### What the task asks
Go through the entries below and return every line that contains "method".

Plain-text document sources
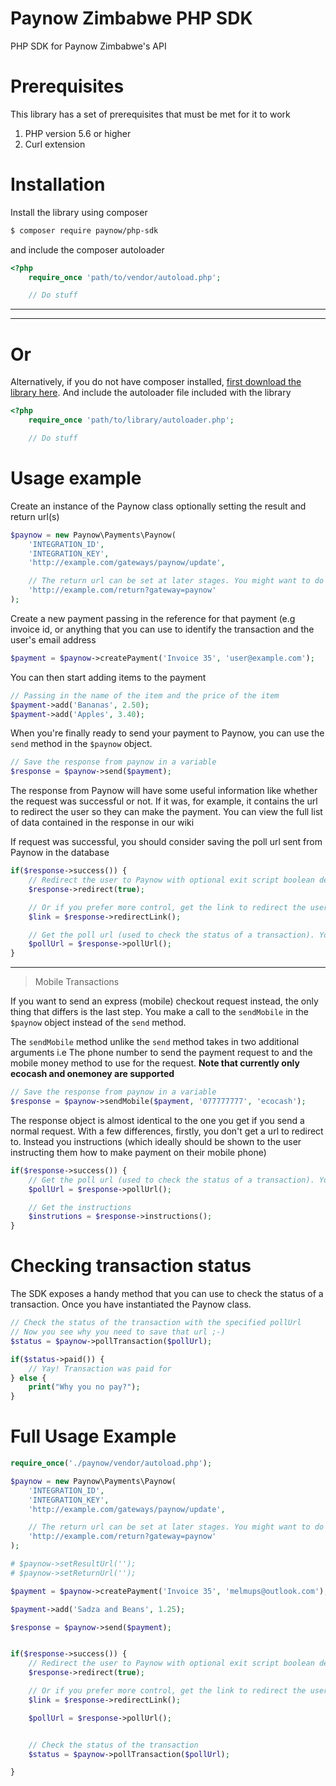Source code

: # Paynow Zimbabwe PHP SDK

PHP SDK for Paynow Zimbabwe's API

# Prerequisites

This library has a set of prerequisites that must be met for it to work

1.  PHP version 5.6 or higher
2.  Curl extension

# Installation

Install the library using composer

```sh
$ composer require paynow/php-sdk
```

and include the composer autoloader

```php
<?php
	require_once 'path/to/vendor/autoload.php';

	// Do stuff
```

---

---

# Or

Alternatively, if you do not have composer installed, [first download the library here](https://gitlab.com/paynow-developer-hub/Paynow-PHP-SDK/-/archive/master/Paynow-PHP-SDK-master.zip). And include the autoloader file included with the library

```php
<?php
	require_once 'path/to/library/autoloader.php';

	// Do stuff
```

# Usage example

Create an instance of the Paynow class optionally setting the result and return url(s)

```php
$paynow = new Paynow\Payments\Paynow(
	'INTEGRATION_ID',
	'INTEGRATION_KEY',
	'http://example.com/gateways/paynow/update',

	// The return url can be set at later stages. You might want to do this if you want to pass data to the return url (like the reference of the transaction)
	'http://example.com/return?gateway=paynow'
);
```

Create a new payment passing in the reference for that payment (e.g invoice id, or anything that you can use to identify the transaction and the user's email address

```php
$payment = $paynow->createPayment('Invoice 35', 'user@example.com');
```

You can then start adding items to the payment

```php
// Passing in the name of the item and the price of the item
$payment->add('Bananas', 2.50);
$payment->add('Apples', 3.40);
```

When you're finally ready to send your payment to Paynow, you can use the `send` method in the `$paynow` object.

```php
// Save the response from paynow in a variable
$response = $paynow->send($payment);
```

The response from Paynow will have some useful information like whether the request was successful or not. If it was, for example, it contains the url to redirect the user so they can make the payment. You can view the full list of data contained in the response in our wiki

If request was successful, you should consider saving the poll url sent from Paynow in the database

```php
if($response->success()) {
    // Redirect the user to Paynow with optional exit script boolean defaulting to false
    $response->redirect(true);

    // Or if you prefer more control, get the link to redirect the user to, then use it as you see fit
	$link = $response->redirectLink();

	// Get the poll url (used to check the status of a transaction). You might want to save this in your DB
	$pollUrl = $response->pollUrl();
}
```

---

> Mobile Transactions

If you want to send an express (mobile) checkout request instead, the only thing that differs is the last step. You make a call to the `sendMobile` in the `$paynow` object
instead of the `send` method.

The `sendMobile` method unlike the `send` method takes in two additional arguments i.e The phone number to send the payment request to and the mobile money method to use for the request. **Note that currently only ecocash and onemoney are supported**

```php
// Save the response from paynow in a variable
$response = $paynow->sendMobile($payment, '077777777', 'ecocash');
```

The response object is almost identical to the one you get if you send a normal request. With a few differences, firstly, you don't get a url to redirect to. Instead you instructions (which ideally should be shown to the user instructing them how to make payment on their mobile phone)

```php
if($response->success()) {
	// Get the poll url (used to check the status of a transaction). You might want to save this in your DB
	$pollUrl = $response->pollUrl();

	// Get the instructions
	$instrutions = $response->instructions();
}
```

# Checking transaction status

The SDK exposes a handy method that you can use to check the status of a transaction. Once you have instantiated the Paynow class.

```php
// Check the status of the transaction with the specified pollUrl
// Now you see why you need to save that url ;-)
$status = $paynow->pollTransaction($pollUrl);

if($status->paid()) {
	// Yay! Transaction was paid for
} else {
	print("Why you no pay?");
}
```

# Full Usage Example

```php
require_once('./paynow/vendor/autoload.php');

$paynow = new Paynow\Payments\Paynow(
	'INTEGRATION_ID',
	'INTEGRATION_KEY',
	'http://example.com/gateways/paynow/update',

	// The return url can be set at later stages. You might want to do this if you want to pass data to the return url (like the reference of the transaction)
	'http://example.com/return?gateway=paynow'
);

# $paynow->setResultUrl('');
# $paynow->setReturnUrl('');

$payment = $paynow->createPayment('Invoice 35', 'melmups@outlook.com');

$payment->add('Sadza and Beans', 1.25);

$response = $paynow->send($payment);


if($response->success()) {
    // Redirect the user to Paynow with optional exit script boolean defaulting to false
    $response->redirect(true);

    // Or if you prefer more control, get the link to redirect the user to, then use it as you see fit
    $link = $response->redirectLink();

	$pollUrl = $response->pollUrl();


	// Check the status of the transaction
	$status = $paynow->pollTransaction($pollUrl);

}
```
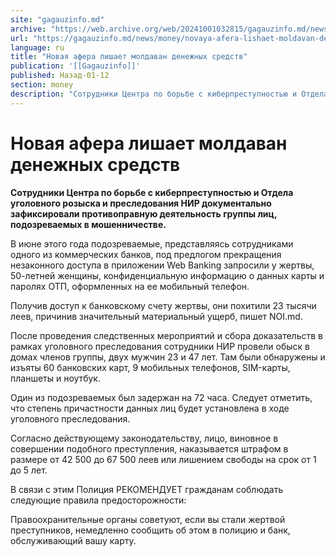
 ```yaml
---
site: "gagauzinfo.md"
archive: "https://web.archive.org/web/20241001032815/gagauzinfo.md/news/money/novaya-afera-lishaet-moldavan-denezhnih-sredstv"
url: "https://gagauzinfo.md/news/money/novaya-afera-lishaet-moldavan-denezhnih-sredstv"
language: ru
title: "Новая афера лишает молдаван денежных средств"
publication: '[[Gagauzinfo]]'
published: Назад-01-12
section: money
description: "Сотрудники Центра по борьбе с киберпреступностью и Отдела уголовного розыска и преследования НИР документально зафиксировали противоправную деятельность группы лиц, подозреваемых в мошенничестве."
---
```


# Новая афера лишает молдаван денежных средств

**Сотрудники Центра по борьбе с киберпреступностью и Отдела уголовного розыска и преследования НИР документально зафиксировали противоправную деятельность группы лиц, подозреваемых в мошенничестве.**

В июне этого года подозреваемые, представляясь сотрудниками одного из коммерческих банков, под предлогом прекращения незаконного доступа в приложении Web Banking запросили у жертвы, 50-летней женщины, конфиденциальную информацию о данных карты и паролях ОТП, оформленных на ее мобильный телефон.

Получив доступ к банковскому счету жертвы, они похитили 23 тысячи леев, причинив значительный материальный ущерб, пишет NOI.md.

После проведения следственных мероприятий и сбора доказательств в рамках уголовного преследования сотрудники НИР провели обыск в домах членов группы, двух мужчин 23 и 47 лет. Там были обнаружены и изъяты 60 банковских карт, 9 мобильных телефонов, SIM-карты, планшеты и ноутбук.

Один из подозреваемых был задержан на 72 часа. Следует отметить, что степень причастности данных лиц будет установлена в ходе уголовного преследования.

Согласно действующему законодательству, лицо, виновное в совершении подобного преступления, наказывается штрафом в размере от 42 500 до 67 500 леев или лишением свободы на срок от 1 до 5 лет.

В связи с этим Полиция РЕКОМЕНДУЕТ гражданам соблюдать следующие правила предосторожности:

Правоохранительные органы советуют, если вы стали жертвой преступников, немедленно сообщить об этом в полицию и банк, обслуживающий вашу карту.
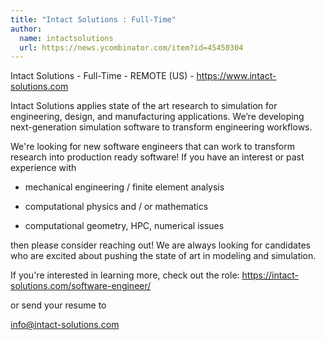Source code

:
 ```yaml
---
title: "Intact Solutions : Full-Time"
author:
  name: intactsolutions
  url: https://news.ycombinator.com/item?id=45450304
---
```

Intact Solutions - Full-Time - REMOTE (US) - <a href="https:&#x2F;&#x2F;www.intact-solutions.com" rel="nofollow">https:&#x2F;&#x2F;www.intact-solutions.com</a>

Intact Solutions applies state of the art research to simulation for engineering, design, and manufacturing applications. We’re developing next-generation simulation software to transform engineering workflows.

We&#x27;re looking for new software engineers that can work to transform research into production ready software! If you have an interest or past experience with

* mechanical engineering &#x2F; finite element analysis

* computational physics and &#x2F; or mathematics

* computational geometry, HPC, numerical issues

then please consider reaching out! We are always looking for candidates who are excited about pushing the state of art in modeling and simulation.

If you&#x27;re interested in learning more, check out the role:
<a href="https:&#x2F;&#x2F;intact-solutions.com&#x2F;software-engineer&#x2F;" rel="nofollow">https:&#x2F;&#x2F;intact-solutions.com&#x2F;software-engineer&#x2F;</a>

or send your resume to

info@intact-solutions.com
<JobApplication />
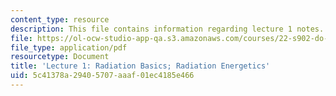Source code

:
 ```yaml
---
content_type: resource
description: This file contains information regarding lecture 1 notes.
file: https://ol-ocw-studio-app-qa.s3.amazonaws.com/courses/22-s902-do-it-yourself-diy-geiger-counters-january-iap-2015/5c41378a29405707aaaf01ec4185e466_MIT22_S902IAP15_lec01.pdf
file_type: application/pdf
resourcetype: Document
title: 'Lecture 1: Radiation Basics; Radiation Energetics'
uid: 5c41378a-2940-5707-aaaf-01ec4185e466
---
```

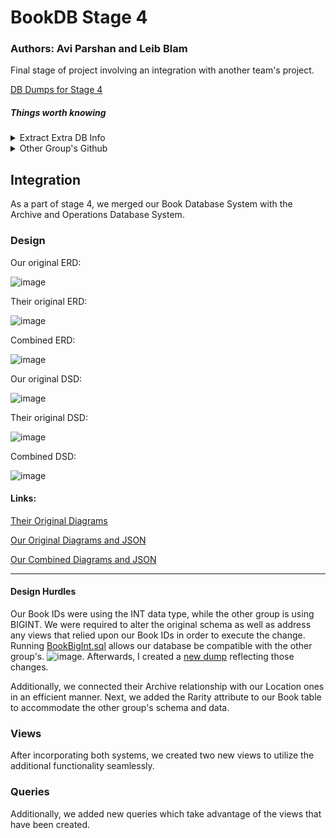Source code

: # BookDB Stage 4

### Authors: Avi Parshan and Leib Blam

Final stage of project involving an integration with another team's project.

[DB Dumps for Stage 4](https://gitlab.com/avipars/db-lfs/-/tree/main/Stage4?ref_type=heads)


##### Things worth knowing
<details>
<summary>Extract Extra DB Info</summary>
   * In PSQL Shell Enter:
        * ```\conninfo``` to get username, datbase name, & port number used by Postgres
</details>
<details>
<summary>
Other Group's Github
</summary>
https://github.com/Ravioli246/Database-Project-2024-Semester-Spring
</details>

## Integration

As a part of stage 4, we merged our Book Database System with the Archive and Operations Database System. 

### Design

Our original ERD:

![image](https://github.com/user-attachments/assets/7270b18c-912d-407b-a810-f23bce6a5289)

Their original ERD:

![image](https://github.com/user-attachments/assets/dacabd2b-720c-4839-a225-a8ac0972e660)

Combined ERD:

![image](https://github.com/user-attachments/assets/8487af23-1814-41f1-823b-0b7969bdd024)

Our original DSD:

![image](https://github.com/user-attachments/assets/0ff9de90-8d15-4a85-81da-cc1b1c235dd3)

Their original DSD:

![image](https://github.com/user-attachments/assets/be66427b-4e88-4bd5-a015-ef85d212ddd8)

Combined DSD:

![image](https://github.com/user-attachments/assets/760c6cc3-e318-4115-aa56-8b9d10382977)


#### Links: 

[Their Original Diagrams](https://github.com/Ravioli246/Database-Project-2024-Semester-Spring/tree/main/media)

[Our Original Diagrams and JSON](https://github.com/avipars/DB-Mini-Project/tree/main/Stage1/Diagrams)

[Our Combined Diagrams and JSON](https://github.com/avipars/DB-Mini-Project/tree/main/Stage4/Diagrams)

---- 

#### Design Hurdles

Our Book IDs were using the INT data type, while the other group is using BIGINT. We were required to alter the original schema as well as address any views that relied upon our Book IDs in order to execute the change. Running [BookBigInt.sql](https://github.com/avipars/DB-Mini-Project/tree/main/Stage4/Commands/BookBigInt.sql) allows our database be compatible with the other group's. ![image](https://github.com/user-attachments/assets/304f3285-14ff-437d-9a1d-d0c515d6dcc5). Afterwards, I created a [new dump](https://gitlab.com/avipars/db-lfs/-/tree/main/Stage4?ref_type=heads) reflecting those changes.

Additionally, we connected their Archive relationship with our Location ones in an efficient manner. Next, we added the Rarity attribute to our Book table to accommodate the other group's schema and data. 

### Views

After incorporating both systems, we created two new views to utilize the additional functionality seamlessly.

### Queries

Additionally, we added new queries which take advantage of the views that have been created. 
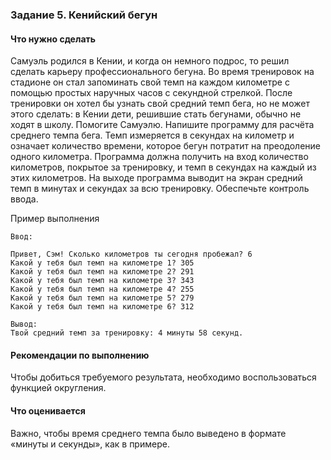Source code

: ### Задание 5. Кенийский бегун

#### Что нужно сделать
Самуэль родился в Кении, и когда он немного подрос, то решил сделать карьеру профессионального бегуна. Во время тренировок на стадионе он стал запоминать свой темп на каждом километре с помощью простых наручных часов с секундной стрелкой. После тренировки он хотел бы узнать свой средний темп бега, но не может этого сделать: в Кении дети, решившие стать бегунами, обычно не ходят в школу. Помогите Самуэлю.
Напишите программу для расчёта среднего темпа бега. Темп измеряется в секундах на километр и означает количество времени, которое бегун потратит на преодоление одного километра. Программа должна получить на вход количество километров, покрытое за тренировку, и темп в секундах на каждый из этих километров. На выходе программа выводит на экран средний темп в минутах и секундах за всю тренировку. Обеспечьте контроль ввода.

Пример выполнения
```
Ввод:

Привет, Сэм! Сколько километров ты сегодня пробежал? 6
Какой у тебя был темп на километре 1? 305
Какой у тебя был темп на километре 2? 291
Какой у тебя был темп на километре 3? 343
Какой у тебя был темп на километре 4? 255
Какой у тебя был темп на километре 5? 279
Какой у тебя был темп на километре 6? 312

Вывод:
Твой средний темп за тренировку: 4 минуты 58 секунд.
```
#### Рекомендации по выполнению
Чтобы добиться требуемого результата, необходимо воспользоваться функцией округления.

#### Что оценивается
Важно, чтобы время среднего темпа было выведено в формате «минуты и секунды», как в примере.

### Response below
When you're finally ready to send your payment to Paynow, you can use the `send` method in the `$paynow` object.
instead of the `send` method.
The `sendMobile` method unlike the `send` method takes in two additional arguments i.e The phone number to send the payment request to and the mobile money method to use for the request. **Note that currently only ecocash and onemoney are supported**
The SDK exposes a handy method that you can use to check the status of a transaction. Once you have instantiated the Paynow class.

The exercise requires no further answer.